Renters who are eager to buy are typically optimists, while those waiting on the sidelines are often pessimistic about the economy and the potential for near-term opportunities in the housing sector.
After they’ve analyzed the overall situation, however, Tyson says even pessimists usually see the positives in buying a well-chosen property now rather than continuing to rent indefinitely.
“Renting year after year has its own risks. Obviously, rental costs could continue to rise substantially in the years ahead. And in the future, those who keep renting will be precluded from the kind of home value appreciation homeowners have enjoyed through the decades,” Tyson says.
There’s no such thing as a risk-free home purchase. However, you can improve your odds of a successful outcome if you think strategically. Here are a few pointers:
-- Conduct some economic research of your own.
As good as they are, national real estate forecasts are of less value to buyers than is information that helps them assess the area where they’d like to live.
To locate the parts of your metropolitan area that have the best prospects for appreciation, start with a regional map. On this, pinpoint major employers, such as corporate headquarters and military bases, where jobs are expanding. Locate communities with top public schools. Also, identify areas served by popular public transit lines, including light rail systems.
-- Think through your “personal economy” before deciding what to buy.

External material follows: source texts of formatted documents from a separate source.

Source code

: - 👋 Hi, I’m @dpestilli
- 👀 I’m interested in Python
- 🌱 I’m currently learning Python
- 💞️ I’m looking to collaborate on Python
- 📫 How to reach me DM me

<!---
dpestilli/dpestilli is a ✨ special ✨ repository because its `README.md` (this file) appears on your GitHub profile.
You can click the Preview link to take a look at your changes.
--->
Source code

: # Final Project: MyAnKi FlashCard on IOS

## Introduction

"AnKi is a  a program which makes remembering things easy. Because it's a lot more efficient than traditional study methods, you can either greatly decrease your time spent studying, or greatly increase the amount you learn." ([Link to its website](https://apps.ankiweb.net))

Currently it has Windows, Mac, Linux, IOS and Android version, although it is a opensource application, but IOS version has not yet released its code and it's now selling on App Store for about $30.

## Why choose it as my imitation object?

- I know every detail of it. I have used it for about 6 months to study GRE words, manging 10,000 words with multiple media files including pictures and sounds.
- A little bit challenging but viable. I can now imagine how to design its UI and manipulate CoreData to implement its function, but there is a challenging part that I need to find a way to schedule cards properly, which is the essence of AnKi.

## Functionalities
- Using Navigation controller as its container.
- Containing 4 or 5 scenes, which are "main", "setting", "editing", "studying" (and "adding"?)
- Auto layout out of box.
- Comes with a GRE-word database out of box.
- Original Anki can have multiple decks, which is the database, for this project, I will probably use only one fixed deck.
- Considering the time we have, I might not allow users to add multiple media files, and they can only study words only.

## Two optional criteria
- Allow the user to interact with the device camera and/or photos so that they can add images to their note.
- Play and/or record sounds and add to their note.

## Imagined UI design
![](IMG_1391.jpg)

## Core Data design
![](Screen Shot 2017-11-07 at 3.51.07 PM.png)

Would buying a well-priced home in a strong neighborhood be a good financial bet for your household if your monthly mortgage payments are more than you can afford? Absolutely not, Tyson says.
Despite tight mortgage lending standards, he says it’s still possible for many buyers to qualify for a larger mortgage than their finances warrant, thereby placing them at risk of a future default. That’s because your lender knows less about your financial obligations and spending habits than do you.
“A lot of your decision on how expensive a house to buy should hinge on your personal financial situation and job prospects,” Tyson says.
Before committing to any purchase, it’s always wise to review your budget and assess your level of employment security. Despite the country’s low unemployment rate, is your current job at risk? Do you have easily marketable skills that would allow you to quickly get another job if you had to?
-- Request statistics on property values prior to bidding.
Researching relative property values before you put an offer on a home is critically important.
“In a dynamic market, you and your agent should search for similar homes that have sold very recently, ideally within the last three months,” Harty says.
But data on comparable sales won’t give you the whole story. These days, you also need numbers to track the direction of the market -- whether prices are heading up, down or sideways. Ask your agent to give you data on the median price of a home sold this past month versus the month prior. Also ask for median price comparisons on an annual and yearly basis. These statistics should give you a good feel for the trend.
Use this information when crafting a bid for a property you like. If selling prices are moderating in your target market, you can be more assertive with your opening bid. Also, you may not need to waive your right to a home inspection, as many people did during last year’s bidding wars.
“In every market, there are highly motivated sellers -- people who absolutely must move for whatever reason. As a buyer, it’s now reasonable to expect motivated sellers to prove more accommodating to your needs,” Harty says.